American Football Association of Nigeria (NAFA)
- Founders: Babajide Akeredolu Seye Obatolu Dominick Mueller Lawrence Ojaideh
- Type: Federation
- Registration no.: CAC/IT/NO151819
- Focus: Flag Football, North American Football (Tackle), Referees & Coach Development
- Location: Lagos, Nigeria;
- Region served: Nigeria
- Method: Capacity Building, League Development, Player Pathways, Sports Development
- Affiliations: IFAF NFL Nigeria School Sports Federation Gridiron Imports
- Website: nafa.ng

= American Football Association of Nigeria =

Sports promotion and development group

The American Football Association of Nigeria, also known as the Nigerian American Football Association (NAFA), is a private organization involved in the promotion and developing American football in Nigeria.

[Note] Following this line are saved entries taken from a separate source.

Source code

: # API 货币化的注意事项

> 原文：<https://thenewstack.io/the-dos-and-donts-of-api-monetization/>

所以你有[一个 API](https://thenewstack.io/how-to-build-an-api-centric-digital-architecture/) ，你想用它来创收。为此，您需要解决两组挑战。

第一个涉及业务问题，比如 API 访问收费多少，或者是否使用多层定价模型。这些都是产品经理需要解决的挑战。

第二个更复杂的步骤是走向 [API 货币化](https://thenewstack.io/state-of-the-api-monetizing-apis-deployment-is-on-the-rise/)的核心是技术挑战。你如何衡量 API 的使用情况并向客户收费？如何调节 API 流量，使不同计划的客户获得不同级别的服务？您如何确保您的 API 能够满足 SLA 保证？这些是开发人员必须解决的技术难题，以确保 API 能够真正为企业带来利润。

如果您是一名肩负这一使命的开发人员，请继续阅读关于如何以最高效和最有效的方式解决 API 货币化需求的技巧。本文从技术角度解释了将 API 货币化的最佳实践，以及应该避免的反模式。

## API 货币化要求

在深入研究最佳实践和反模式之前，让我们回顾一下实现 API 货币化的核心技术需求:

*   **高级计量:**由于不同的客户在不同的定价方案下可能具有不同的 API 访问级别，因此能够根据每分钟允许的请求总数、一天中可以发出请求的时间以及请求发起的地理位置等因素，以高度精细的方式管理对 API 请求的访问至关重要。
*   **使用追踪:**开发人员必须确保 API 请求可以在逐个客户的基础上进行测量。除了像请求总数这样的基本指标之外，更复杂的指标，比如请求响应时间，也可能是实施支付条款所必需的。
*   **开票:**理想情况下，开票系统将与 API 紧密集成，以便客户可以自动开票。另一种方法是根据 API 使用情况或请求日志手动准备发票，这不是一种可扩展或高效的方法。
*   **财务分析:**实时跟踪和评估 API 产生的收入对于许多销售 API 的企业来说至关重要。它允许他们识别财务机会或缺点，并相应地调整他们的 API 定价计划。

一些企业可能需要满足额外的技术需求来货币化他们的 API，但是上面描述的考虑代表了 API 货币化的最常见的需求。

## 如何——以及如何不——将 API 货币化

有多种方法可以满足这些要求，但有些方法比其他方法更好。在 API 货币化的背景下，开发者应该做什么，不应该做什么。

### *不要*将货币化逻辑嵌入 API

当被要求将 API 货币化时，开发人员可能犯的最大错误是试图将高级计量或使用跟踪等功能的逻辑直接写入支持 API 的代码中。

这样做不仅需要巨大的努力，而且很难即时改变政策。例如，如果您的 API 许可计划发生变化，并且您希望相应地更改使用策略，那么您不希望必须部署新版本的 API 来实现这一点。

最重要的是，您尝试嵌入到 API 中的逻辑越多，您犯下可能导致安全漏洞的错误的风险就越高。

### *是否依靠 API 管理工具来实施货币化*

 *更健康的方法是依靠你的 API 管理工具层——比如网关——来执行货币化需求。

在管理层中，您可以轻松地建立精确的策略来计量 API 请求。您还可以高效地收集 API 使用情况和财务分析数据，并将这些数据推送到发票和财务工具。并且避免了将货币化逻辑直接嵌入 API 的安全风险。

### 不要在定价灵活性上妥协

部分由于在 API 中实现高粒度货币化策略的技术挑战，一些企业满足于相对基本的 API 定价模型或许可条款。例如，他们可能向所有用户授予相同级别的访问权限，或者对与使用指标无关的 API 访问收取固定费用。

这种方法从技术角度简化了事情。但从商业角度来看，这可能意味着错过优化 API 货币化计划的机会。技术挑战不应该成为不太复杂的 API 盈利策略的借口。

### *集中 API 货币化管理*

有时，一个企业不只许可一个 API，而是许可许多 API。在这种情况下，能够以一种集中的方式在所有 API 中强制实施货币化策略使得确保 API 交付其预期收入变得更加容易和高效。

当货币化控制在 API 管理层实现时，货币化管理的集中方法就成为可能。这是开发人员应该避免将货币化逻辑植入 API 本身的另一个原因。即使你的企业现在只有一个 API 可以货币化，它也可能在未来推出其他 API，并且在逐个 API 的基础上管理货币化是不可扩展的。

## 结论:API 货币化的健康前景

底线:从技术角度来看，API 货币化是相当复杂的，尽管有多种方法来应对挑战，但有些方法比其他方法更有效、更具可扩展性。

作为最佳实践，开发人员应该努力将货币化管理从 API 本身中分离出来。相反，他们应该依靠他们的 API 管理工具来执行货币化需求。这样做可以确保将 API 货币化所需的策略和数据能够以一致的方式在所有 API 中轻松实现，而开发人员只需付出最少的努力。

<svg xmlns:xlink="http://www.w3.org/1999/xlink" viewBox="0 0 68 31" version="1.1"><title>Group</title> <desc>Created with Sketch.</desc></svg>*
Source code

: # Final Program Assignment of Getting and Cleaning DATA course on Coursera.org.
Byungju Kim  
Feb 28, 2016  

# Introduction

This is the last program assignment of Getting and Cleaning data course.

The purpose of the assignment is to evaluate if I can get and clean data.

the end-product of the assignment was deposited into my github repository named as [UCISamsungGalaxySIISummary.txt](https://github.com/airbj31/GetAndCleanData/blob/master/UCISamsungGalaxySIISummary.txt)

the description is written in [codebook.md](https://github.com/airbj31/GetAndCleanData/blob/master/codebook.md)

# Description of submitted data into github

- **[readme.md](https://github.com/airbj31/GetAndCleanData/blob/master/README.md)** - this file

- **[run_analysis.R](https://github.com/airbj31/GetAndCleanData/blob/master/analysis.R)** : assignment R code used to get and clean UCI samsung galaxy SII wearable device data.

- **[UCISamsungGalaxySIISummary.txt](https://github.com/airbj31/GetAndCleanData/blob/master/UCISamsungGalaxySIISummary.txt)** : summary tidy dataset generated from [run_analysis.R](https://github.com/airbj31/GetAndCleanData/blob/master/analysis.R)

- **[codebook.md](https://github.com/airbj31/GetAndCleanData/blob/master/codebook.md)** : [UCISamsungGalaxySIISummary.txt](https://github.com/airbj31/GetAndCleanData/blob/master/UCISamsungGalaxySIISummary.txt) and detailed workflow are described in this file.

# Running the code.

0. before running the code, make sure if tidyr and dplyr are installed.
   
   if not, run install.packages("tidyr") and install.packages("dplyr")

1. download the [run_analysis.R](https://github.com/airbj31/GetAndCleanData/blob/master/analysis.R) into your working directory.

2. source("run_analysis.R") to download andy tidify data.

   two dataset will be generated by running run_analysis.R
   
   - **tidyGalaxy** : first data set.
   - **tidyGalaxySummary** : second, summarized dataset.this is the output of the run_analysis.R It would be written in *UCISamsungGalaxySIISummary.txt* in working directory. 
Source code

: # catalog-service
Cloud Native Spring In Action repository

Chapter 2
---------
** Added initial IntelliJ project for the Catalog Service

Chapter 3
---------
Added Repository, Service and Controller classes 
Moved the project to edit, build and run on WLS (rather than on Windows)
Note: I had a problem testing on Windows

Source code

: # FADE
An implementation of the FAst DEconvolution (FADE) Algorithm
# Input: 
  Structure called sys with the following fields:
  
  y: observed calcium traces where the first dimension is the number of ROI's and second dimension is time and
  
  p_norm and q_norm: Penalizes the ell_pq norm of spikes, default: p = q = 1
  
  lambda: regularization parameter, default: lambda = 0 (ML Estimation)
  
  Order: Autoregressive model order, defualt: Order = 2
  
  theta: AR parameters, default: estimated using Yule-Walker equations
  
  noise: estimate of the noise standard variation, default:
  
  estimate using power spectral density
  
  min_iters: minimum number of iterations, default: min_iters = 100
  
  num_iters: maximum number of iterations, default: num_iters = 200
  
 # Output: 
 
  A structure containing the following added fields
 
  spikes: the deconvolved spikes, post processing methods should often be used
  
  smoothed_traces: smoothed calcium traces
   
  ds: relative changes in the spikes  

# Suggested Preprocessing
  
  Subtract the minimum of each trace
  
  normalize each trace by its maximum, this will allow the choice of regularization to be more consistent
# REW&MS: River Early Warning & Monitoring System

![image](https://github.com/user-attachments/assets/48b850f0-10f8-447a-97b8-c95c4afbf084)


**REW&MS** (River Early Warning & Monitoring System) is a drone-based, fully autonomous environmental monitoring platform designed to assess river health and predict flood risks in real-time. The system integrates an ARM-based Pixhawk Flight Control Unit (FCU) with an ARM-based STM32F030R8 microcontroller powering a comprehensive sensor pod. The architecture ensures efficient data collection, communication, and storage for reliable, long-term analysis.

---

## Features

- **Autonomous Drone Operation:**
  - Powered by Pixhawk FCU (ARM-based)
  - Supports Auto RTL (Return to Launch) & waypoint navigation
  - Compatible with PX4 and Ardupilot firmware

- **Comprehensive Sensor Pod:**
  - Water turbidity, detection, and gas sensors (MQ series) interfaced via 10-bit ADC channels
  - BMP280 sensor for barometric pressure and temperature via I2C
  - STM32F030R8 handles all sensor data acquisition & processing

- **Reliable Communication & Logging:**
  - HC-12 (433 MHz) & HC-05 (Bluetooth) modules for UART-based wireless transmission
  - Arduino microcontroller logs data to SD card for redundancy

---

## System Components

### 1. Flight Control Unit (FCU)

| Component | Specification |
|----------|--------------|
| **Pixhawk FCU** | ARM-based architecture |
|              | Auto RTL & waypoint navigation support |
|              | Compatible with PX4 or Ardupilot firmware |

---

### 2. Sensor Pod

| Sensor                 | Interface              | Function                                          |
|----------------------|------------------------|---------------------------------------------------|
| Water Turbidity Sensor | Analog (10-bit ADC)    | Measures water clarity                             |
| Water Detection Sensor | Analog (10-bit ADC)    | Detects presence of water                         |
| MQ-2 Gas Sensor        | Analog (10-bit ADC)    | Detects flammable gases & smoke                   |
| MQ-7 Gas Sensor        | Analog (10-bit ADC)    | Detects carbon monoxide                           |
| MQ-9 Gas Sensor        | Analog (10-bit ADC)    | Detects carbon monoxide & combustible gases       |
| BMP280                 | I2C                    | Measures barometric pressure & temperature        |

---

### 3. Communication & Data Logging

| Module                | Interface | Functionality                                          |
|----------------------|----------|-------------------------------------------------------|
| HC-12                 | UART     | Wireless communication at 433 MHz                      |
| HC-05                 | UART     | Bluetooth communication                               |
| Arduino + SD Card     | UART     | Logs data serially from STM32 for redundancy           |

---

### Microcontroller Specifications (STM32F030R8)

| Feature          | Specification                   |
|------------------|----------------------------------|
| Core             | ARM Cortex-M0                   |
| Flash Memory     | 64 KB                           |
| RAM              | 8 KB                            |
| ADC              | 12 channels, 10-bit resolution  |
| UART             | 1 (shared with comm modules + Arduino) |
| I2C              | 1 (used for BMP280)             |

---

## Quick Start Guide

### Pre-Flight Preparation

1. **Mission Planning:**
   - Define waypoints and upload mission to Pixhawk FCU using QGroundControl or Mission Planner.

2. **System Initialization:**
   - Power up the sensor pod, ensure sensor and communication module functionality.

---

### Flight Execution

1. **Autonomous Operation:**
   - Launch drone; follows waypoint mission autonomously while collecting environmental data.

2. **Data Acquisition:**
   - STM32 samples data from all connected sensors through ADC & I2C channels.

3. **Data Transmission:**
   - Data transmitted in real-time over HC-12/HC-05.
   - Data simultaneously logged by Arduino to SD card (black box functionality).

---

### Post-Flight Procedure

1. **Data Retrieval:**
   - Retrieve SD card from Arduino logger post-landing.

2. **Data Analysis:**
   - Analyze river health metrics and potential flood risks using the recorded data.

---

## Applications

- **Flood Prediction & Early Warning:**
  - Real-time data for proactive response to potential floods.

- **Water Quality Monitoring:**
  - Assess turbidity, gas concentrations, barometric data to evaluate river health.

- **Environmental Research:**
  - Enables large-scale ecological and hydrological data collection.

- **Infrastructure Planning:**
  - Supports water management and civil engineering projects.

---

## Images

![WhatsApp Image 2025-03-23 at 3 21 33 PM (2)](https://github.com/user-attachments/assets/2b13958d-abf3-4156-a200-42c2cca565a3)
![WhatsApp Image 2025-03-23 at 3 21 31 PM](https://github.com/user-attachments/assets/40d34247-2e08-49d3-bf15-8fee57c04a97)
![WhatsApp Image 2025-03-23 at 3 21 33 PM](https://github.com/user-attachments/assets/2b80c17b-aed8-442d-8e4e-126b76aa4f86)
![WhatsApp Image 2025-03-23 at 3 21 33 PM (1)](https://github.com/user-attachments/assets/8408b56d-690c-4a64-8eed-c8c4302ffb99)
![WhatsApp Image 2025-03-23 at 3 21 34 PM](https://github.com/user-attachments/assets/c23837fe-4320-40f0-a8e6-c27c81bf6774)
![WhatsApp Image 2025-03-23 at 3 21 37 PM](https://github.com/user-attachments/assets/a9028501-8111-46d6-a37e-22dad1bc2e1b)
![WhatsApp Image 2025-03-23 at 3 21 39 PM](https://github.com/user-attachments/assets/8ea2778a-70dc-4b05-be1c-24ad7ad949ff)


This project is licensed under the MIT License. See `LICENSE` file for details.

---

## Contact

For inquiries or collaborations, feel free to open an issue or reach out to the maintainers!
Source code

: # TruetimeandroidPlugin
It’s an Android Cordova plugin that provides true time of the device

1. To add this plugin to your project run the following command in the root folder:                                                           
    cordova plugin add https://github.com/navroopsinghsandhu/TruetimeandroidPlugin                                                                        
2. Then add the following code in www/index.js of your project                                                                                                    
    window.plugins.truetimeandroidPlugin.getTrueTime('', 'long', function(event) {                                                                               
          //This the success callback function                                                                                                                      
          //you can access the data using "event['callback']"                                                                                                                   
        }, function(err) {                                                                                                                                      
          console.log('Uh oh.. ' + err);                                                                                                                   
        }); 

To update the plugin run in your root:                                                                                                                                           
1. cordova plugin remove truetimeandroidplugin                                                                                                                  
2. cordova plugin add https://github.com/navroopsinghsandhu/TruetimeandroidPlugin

Established in 2019, it is listed as an associated member of the International Federation of American Football (IFAF) representing Nigeria; however, it is not officially recognized by the Nigerian government as the national governing body for the sport.

==History==
NAFA was founded in November 2019 by Babajide Akeredolu, along with co-founders Obatolu Oluwaseye, Dominik Mueller, and Lawrence Ojaideh, who serves as secretary general of the organization. The organization has stated that its activities include promoting participation in American football at the grassroots level, as well as initiatives related to education and community engagement.

==Activities and initiatives==

The American Football Association of Nigeria (NAFA) has been associated with several initiatives aimed at developing American football in Nigeria.

NAFA organizes the Nigerian Secondary School Flag Football League (NSSFFL), a competition involving secondary school students from multiple states. The tournament provides opportunities for participation in flag football at the school level and has been described as part of broader efforts to introduce the sport to younger players.

The organization has also outlined plans related to the development of structured leagues within Nigeria, including proposals for regional competitions and expanded participation.

NAFA has supported initiatives promoting the inclusion of American football in educational and community settings as part of grassroots development efforts.

The NSSFFL includes a championship event known as the “Aketi Bowl”. One of its editions was held in Ondo State, where Government Secondary School, Eket, won the boys’ category. In this championship, Government Secondary School (GSS), Eket, Akwa Ibom State, emerged victorious in the boys' category by defeating Government Science Secondary School, Pyakasa, Abuja. wide.

==International participation==

In June 2025, Nigeria’s men’s and women’s national flag football teams participated in the African Flag Football Tournament held in Cairo, Egypt, organized by the International Federation of American Football in partnership with NFL Africa.

According to reported results, both teams won their respective categories, with the women’s team defeating Morocco and the men’s team defeating Egypt in the final matches.

Participation in the tournament included players associated with domestic flag football programs, including the Community Flag Football League (CFFL). Preparatory activities reportedly included exhibition matches held prior to the tournament.

NAFA has also been associated with support initiatives aimed at increasing participation in the sport, including programs focused on women’s involvement. Following the tournament, Nigeria qualified to represent Africa at the 2026 IFAF World Championships.

==Recognition and impact==

The American Football Association of Nigeria (NAFA) has been associated with activities related to the development of American football in Nigeria. Reports have indicated increased participation in flag football programmes linked to its initiatives, particularly at the school level.

The organization has engaged with international stakeholders, including the National Football League (NFL). As part of this association, player Jeff Okudah has been referenced as an ambassador connected to NAFA’s programmes.

In 2023, NAFA was invited to participate in the NFL Flag Championships held during the Pro Bowl, where it facilitated the involvement of an under-12 flag football team.

In June 2024, NAFA organized an under-14 NFL Flag tournament in Nigeria as part of NFL-related development activities. The event involved participation from schools in Lagos, Ogun, and Oyo states.